Bad recycling is expensive recycling, since trash must be separated and landfilled and valuable recyclables can be lost in the process. All residents ultimately pay for the recycling mistakes of others.

As a reminder, Rogers (as with most curbside programs in NWA) accepts only aluminum and steel cans, cardboard, paper, and plastic bottles and jugs. Keep them loose and unbagged. Don’t put in any other variety of plastic. And take glass jars and bottles to the city drop-off instead of the curb.

Senate recycling proposals could return this year

A package of recycling-boosting bills co-sponsored by Arkansas Sen. John Boozman passed the Senate last year but failed to clear the House. They nonetheless could come back up for reconsideration as soon as this year, Waste Dive reported.

One of the bills, the Recycling and Composting Accountability Act, would have the U.S. Environmental Protection Agency catalog the nation’s recycling and composting programs and collect data on their collection efforts. That data would guide work to make those systems better and more accessible. The agency would also assess whether the U.S. could implement a public residential composting program across the country (such as the one in Fayetteville).

Another bill, the Recycling Infrastructure and Accessibility Act, would have created a competitive grant program for communities that can’t feasibly access a materials recovery facility (or MRF), the kind of facility that sorts through and separates recyclables and prepares them for shipment to the manufacturers that will use them. The priority would be for places with no MRF within 75 miles, which wouldn’t include Northwest Arkansas, but many of our neighbors around the state could qualify.

Boozman is a member of the Senate’s Committee on Environment and Public Works and its Recycling Caucus.

In related news, a subgroup of the same Senate committee last month asked a panel of experts about several plastics-related policies, including a national deposit law (or “bottle bill”) that would reward the recycling of cans and bottles. Read more at Plastics Recycling Update.

Tire recycling vexes Arkansas officials

Arkansas has a problem with old tires.

These old hunks of rubber, steel and other materials can’t go into landfills or be dumped out in the environment because of their impact on groundwater and the rest of the environment. So the state charges a small fee on tire removal services that helps pay for the safe disposal of thousands of tons of tires every year (typically recycling the tires into rubber mulch, fuel or other products). The approved organizations arranging for that disposal, such as NWA’s two solid waste districts, pay for it upfront and then get reimbursed by the state.

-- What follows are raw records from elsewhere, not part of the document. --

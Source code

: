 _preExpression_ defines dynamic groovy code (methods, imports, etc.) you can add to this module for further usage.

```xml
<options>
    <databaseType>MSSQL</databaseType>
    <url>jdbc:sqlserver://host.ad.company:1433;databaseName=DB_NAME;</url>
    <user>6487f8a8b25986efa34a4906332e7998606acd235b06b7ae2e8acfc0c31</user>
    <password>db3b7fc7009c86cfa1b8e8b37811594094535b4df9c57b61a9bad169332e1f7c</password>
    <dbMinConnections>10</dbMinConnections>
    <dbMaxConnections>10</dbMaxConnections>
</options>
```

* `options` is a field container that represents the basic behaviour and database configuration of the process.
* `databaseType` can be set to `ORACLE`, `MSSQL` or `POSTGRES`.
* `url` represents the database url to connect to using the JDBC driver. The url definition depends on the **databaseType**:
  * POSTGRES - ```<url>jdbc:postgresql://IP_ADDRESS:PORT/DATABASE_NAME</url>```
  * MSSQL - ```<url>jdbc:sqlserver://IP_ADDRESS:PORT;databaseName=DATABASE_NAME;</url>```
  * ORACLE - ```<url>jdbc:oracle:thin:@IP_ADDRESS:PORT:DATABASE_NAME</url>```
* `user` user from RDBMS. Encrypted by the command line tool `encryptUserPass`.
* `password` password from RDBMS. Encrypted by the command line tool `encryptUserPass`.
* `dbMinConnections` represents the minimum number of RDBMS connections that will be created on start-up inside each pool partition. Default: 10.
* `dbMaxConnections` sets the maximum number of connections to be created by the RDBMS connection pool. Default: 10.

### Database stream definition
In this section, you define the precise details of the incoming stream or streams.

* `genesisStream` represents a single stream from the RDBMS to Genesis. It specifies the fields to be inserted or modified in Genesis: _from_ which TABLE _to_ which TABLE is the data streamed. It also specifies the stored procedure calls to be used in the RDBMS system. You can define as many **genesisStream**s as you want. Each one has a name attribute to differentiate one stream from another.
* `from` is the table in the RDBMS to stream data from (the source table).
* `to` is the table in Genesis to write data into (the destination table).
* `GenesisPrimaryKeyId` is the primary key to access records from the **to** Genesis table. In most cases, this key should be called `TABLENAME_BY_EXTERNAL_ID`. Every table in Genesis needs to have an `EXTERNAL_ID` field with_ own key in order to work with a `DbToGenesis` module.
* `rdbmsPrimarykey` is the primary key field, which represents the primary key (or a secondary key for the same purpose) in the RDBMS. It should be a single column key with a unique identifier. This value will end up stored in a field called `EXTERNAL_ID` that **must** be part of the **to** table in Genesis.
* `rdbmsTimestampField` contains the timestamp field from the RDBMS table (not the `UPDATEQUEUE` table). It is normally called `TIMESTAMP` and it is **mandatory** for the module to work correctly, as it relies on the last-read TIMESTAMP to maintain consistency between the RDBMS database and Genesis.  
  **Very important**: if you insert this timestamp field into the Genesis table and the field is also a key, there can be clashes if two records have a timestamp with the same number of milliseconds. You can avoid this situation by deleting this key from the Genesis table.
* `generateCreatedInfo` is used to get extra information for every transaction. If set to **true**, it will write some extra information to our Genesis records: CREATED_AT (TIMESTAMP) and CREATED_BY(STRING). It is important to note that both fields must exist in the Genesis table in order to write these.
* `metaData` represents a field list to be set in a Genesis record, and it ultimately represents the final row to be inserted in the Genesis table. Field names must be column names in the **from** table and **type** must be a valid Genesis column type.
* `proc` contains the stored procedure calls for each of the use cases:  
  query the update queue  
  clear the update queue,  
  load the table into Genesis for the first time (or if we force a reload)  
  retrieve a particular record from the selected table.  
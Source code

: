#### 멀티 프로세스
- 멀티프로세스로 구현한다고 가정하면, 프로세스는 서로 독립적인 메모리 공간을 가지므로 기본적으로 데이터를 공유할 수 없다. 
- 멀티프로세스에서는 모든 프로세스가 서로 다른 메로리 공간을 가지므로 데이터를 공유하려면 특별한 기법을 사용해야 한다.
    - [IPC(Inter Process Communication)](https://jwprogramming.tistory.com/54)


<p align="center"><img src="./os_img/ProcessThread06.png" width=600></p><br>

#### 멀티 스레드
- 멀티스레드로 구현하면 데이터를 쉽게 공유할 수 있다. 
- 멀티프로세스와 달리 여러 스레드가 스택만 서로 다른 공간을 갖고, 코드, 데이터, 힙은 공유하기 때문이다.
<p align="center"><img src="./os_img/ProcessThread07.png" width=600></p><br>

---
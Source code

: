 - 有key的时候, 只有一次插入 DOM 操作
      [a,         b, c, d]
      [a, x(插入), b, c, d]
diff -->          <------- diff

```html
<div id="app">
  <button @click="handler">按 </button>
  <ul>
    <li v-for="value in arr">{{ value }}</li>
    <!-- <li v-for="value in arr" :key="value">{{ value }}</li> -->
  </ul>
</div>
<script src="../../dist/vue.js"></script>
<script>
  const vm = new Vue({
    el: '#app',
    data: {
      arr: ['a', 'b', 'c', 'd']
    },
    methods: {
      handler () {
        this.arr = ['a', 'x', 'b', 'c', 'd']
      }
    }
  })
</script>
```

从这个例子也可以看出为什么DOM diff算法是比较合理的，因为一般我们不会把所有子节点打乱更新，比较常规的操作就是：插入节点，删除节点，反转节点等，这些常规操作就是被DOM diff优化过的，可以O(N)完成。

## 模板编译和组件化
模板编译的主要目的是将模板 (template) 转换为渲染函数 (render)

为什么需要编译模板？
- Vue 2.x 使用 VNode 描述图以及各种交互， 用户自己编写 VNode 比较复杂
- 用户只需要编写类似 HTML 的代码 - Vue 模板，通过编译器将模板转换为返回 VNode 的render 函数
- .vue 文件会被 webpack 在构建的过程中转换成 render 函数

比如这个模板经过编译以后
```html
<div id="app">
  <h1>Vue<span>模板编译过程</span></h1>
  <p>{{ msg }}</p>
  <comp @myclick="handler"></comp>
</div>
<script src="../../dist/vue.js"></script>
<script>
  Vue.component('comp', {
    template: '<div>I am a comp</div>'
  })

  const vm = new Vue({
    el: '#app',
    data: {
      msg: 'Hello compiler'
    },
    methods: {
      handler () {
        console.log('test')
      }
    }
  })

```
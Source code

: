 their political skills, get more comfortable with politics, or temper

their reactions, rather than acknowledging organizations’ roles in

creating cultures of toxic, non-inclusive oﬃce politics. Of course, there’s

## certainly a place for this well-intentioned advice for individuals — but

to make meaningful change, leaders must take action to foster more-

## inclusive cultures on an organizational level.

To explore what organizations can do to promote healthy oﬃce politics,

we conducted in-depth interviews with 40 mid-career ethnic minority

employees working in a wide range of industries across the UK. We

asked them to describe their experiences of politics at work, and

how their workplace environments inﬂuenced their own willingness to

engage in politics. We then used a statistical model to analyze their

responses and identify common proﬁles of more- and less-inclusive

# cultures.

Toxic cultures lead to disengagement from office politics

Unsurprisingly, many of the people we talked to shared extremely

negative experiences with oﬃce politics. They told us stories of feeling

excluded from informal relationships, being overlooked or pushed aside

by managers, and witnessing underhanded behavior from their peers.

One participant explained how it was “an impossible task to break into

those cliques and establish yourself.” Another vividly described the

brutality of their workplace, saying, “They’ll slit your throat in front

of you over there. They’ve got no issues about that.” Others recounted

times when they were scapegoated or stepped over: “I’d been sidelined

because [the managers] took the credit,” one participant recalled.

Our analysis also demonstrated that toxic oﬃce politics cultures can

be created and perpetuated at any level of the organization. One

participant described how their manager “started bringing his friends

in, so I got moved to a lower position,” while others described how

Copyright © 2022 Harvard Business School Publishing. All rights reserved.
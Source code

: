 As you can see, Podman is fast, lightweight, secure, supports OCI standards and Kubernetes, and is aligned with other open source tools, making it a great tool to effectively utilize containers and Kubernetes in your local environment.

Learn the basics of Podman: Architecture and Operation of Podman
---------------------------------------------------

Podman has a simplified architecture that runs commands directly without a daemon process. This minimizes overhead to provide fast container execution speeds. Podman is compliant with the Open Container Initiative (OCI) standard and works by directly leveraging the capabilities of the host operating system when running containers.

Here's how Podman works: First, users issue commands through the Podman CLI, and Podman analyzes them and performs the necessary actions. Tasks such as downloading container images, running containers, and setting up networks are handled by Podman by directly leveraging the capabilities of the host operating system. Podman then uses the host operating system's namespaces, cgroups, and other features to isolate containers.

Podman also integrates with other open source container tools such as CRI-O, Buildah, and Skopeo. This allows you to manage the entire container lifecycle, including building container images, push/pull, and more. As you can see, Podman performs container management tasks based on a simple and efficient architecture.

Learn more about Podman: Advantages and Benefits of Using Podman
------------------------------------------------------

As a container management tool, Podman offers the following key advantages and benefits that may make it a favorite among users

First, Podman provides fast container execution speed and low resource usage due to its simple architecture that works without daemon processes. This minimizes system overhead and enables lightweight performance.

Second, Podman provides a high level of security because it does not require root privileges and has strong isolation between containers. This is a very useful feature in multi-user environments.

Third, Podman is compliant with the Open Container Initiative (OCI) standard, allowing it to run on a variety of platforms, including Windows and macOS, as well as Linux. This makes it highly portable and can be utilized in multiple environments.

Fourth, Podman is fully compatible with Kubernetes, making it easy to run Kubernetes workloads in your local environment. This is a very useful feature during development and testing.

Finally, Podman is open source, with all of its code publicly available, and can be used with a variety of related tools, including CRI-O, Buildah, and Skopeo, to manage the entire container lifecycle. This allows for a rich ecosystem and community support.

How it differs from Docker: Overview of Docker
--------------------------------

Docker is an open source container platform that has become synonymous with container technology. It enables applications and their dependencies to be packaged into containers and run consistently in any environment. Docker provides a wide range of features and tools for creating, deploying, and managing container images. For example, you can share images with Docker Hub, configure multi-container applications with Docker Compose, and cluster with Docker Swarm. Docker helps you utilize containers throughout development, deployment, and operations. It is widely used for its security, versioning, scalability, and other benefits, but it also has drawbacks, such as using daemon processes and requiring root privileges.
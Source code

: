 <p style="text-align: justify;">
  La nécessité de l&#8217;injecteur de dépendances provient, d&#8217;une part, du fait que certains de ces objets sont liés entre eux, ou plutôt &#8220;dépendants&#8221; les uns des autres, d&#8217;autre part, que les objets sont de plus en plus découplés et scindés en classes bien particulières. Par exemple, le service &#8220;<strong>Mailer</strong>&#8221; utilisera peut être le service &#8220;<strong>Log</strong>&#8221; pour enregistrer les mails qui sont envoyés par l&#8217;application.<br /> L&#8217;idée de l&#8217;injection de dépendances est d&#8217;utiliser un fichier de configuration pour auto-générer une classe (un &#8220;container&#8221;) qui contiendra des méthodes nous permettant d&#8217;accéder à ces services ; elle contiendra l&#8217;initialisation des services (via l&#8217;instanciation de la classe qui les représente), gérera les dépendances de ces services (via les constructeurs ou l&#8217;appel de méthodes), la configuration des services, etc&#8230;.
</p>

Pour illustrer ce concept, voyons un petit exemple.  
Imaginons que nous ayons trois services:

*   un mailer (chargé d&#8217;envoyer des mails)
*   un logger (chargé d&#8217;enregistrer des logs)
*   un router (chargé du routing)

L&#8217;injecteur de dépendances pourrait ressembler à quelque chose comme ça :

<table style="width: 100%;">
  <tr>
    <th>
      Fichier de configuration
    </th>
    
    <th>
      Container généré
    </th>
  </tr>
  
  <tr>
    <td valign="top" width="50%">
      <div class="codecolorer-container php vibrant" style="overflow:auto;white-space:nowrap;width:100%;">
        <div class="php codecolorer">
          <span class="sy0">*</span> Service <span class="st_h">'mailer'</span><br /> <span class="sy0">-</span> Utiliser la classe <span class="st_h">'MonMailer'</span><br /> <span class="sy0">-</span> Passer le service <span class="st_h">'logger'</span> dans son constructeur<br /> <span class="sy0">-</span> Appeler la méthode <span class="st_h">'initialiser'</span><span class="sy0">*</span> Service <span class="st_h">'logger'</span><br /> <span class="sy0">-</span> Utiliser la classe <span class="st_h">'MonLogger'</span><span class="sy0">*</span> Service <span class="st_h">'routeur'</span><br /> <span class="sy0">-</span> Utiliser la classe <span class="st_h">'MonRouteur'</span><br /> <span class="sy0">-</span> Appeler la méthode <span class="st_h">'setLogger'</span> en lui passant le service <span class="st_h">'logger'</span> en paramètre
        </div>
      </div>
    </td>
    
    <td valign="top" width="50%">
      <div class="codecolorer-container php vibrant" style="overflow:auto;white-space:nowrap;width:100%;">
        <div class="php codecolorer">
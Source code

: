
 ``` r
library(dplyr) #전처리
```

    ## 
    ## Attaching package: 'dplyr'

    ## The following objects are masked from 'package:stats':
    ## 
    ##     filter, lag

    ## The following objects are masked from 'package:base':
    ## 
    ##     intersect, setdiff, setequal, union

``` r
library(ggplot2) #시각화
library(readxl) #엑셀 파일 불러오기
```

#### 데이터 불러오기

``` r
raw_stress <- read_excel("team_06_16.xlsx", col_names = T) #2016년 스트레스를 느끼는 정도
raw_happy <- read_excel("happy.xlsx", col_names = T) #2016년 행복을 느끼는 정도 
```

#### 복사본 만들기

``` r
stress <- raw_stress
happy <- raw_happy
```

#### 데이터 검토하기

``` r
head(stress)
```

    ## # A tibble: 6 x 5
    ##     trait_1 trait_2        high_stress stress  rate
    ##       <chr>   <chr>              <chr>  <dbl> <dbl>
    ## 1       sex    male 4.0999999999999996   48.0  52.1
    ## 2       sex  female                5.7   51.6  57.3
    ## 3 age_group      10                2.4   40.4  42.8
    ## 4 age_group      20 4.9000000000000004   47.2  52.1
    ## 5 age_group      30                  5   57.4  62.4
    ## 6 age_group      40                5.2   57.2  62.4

But that reimbursement didn’t cover the costs last year amid inflation and other factors, as Arkansas Advocate wrote last year, putting the program in jeopardy. State legislators during the upcoming session will be looking into several possible fixes, including bumping up some of the state’s tire fees or privatizing the tire program altogether.

In related news, the Boston Mountain Solid Waste District, which covers Washington and Madison counties, is set to host a new tire processing facility at its Prairie Grove location. The Democrat-Gazette reported the details.